CALLER: Thank you, Rush. I appreciate what your guest stated essentially that a police officer is 18 times more likely to be killed by a black male than an unarmed black male is to be killed by a cop. So that being said, that is an enormous risk every day when you go to work. And I think cops have another risk that people don't appreciate. I think in terms of medical professionals, financial people, radio talk show hosts.
We could go to work every day, but we don't have the risk of making a poor judgment in a snap decision and spending the rest of our life in jail like a police officer does. And I think that's why you're going to see police officers not respond immediately because I wouldn't go alone into a situation where I know people may lie about what happened. I'm going to wait until I have witnesses. I need two or three people for safety alone, but also if something bad happens so that I have somebody I trust to at least tell the truth.
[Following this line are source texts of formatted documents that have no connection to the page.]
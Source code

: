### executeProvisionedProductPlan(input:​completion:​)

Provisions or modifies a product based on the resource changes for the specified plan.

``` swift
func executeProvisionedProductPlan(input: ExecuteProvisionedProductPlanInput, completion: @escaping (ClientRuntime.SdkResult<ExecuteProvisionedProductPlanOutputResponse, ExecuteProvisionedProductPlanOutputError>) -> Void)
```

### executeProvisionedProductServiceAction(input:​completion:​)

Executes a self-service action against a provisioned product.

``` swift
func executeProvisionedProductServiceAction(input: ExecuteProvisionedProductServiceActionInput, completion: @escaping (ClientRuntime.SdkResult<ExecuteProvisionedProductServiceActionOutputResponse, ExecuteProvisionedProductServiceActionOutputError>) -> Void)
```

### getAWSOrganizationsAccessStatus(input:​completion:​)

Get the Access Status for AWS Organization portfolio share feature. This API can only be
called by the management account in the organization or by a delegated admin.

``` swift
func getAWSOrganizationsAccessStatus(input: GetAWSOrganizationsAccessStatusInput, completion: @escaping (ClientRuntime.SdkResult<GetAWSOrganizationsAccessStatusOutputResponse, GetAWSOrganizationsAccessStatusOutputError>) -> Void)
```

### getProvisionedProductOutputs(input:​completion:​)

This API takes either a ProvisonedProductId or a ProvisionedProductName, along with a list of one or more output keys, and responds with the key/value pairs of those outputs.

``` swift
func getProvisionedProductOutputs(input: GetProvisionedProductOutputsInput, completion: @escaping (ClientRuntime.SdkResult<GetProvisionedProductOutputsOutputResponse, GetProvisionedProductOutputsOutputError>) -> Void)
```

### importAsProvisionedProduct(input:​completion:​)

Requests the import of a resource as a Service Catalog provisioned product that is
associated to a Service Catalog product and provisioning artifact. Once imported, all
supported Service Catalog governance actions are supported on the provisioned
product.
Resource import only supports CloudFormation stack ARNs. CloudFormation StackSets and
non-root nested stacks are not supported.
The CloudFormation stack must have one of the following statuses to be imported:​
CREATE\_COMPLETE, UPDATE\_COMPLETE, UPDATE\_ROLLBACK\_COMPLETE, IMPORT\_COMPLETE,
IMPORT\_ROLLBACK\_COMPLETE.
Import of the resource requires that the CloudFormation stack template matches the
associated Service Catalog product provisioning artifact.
RUSH: Well, Ms. Mac Donald actually addresses that. And one of the points she made to me yesterday in the interview we did with The Limbaugh Letter was that there is some evidence of that happening, but what she's found is that people who want to become police officers have some similarity with people who join the military. They know what they're possibly getting into. More so in the military, particularly when your nation is at war and you sign up and you volunteer. But when you sign up to be a police officer, and particularly in certain cities, you know what could happen.
And her point was that really on balance these are some of the finest people we have. They take some of the greatest risks, as you're pointing out, and so far it is a danger that they are backing off now. They're backing off and potentially dangerous situations to other citizens because of the very possibility that you have mentioned here. One wrong move and now with every citizen with a camera and their phone out there, and now people learning editing techniques as well, you know, it is causing some stand-offishness.
But she's found cops that are not affected by that. They're so devoted to the job, and they're so devoted to public safety that some of them continue to take the risk. But that is a good point. That's an excellent observation, one wrong move and they don't even have to go to jail. Look at the cop in Ferguson who didn't do anything wrong. He's still in hiding and had to quit the police force.
CALLER: Rush, I would make another suggestion, I think yesterday in the hearings with Comey the truth finally came out and people can deny what they want, but I think smart people delineated all the facts much like your guest did today. I would love to see a hearing on this topic that you're discussing today and have Trey Gowdy and Representative Hurd and other people lay it out there, lay the facts out there and for once and for all. People could hear it, whether they decide to listen to it or --
RUSH: It could happen. You never know.